Not going to lie, I believe we both like each other but just didn't want to admit it from the start.

And now I regret it all, damn it!

My hands we're slowly shaking as the paper went up and down. Jinyoung seemed to notice and tried to take the paper, but I clenched it tightly.

My eyes showing regret and guilt, I can feel Jinyoung's hands moved away from the paper, to my back and patted it softly. My breath started getting shaky and tears were growing.

No, Byeol. Don't you cry, this is your own mistake, why are you crying?

I held it so it wouldn't fall. I tried to make it stop by taking deep breaths, in and out. But they were shaky too, making it noticeable that I was about to cry.

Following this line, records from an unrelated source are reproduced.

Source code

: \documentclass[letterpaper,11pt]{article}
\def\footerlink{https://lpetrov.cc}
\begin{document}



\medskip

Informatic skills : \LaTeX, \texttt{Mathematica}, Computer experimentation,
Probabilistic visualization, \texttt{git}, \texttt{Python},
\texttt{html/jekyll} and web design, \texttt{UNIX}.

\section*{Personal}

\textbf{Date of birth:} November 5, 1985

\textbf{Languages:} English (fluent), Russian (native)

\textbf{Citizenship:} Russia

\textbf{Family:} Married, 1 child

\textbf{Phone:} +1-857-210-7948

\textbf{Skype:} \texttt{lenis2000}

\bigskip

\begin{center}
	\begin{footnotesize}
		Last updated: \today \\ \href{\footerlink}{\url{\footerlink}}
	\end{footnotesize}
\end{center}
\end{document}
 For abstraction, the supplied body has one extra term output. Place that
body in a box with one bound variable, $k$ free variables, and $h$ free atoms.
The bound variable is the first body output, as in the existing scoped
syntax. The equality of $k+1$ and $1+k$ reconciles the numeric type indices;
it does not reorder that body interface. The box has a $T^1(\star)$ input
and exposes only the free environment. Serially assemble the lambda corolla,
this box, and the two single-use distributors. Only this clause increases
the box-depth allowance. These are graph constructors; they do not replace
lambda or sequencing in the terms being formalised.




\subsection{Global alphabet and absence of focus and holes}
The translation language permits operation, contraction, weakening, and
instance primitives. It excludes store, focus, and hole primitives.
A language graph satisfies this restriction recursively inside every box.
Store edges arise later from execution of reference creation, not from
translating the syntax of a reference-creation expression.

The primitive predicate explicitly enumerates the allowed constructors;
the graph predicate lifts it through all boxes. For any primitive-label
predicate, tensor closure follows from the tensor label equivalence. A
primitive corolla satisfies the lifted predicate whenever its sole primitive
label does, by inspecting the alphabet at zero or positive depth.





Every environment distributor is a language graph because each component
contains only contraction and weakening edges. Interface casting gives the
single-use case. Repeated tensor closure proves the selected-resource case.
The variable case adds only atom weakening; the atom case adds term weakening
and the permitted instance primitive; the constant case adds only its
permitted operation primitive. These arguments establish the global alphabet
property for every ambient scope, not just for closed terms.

"He hates me now." Was all that I mumbled

Jinyoung must've heard what I said because he moved his hands up and down my back more.

"No, he doesn't. He was just... Disappointed." He tried to make me think optimistic again

I stayed quiet for about 5 seconds, letting my tear fell since I couldn't hold it anymore. I can feel it slowly running down my cheek, making it wet.

"How do I be like you, Jinyoung?" I softly mumbled or whispered, trying not to let them know that I'm weak with this voice condition

"What do you mean?"

"How can I be so optimistic, like you?" I asked him, with a slight voice this time

He stopped running his hands through my back. I looked at him through my peripheral vision and saw his eyes looking down at his feet. Did I just make this much worse? What else is going to happen?

"I'm not optimistic,

I just don't like seeing people unhappy."

My brows furrowed at his words. Now I finally realize what he meant. He tends to satisfy people with himself, but we all don't know if he himself is satisfied. We don't know if he's genuinely happy or not.

He cares about our happiness more than his own.

"Why would you do that?" I asked him and finally turn to look at him with sympathy in my eyes

"Why would you sacrifice your happiness to us, when you could've used it for yourself?" I asked and he didn't dare to look back at me

"I- Is it wrong to make people feel euphoric?" He asked

"No, but it's wrong with helping people be happy, instead of not being happy yourself." I said

He then finally looked up to me and pat my shoulder gently.